### The data
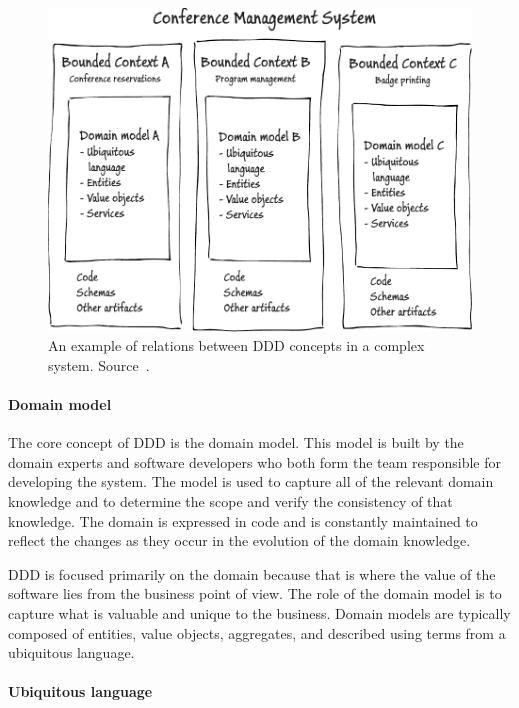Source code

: \documentclass{book}
\begin{document}
\begin{figure}[h!]
\begin{center}
\includegraphics[width=1\columnwidth]{figures/ddd/ddd}
\caption[Relations between DDD concepts]{An example of relations between DDD concepts in a complex system. Source~\cite{journey}.%
}
\end{center}
\end{figure}

\paragraph{Domain model}\label{domain-model}

The core concept of DDD is the domain model. This model is built by the
domain experts and software developers who both form the team
responsible for developing the system. The model is used to capture all
of the relevant domain knowledge and to determine the scope and verify
the consistency of that knowledge. The domain is expressed in code and
is constantly maintained to reflect the changes as they occur in the
evolution of the domain knowledge.

DDD is focused primarily on the domain because that is where the value
of the software lies from the business point of view. The role of the
domain model is to capture what is valuable and unique to the business.
Domain models are typically composed of entities, value objects,
aggregates, and described using terms from a ubiquitous language.

\paragraph{Ubiquitous language}\label{ubiquitous-language}
\end{document}
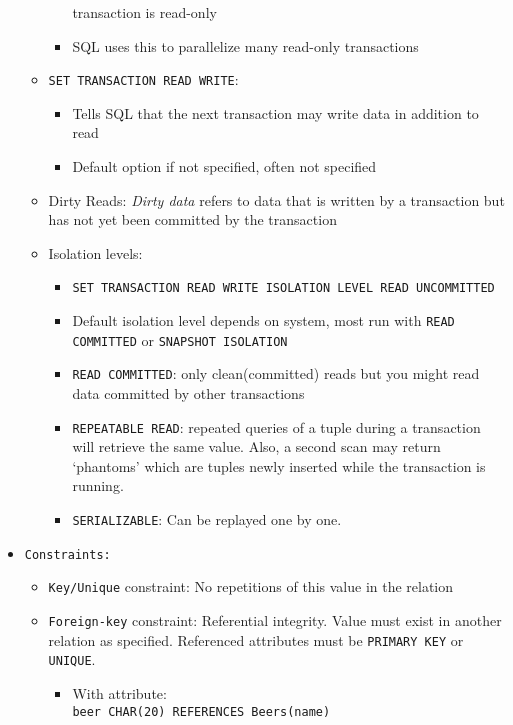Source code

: \documentclass[landscape,8pt]{extarticle}
\newcommand{\code}{\lstinline}
\begin{document}
\begin{multicols}{4}
\begin{itemize}
\begin{itemize}
\begin{itemize}
        transaction is read-only
        \item SQL uses this to parallelize many read-only transactions
    \end{itemize}
    \item \code{SET TRANSACTION READ WRITE}:
    \begin{itemize}
        \item Tells SQL that the next transaction may write data in addition to read
        \item Default option if not specified, often not specified
    \end{itemize}
    \item Dirty Reads: \emph{Dirty data} refers to data that is written by a transaction but has not
    yet been committed by the transaction
    \item Isolation levels:
    \begin{itemize}
        \item \code{SET TRANSACTION READ WRITE ISOLATION LEVEL READ UNCOMMITTED}
        \item Default isolation level depends on system, most run with \code{READ COMMITTED} or \code{SNAPSHOT ISOLATION}
        \item \code{READ COMMITTED}: only clean(committed) reads but you might read data committed
        by other transactions
        \item \code{REPEATABLE READ}: repeated queries of a tuple during a transaction will retrieve
        the same value. Also, a second scan may return `phantoms' which are tuples newly inserted
        while the transaction is running.
        \item \code{SERIALIZABLE}: Can be replayed one by one.
    \end{itemize}
\end{itemize}
    \item \code{Constraints:}
    \begin{itemize}
        \item \code{Key/Unique} constraint: No repetitions of this value in the relation
        \item \code{Foreign-key} constraint: Referential integrity. Value must exist in another
        relation as specified. Referenced attributes must be \code{PRIMARY KEY} or \code{UNIQUE}.
        \begin{itemize}
            \item With attribute:\\
            \code{beer CHAR(20) REFERENCES Beers(name)}

\end{itemize}
\end{itemize}
\end{itemize}
\end{multicols}
\end{document}
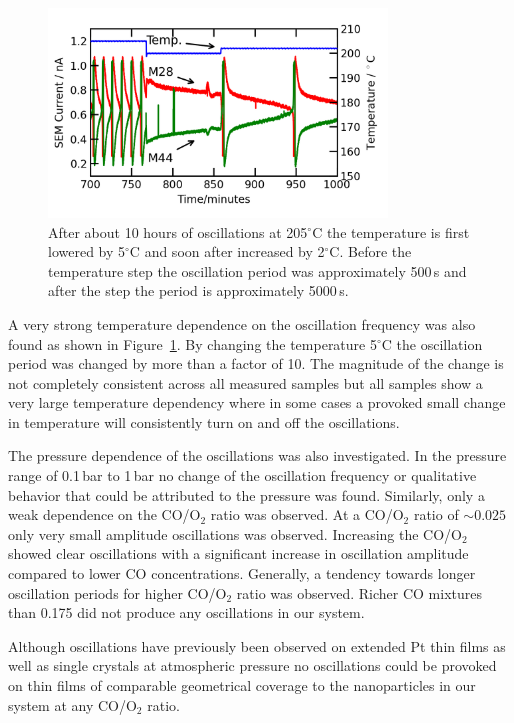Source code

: \documentclass[8.5pt,twoside,twocolumn]{article}
\begin{document}
\begin{figure}[h]
\centering
  \includegraphics[width=9cm]{temperature_dependence.png}
  \caption{After about 10 hours of oscillations at 205$^\circ$C the temperature is first lowered by 5$^\circ$C and soon after increased by 2$^\circ$C. Before the temperature step the oscillation period was approximately 500\,s and after the step the period is approximately 5000\,s.}
  \label{fgr:temperature_dependence}
\end{figure}
A very strong temperature dependence on the oscillation frequency was also found as shown in Figure~\ref{fgr:temperature_dependence}. By changing the temperature 5$^\circ$C the oscillation period was changed by more than a factor of 10. The magnitude of the change is not completely consistent across all measured samples but all samples show a very large temperature dependency where in some cases a provoked small change in temperature will consistently turn on and off the oscillations.

The pressure dependence of the oscillations was also investigated. In the pressure range of 0.1\,bar to 1\,bar no change of the oscillation frequency or qualitative behavior that could be attributed to the pressure was found. Similarly, only a weak dependence on the CO/O$_2$ ratio was observed. At a CO/O$_2$ ratio of $\sim0.025$ only very small amplitude oscillations was observed. Increasing the CO/O$_2$ showed clear oscillations with a significant increase in oscillation amplitude compared to lower CO concentrations. Generally, a tendency towards longer oscillation periods for higher CO/O$_2$ ratio was observed. Richer CO mixtures than 0.175 did not produce any oscillations in our system.

Although oscillations have previously been observed on extended Pt thin films \cite{Singh2010} as well as single crystals\cite{Hendriksen2005} at atmospheric pressure no oscillations could be provoked on thin films of comparable geometrical coverage to the nanoparticles in our system at any CO/O$_2$ ratio.  
\end{document}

### Directions
Copy out every line from the material above in which the word "language" appears.

### The answer
aggregates, and described using terms from a ubiquitous language.
\paragraph{Ubiquitous language}\label{ubiquitous-language}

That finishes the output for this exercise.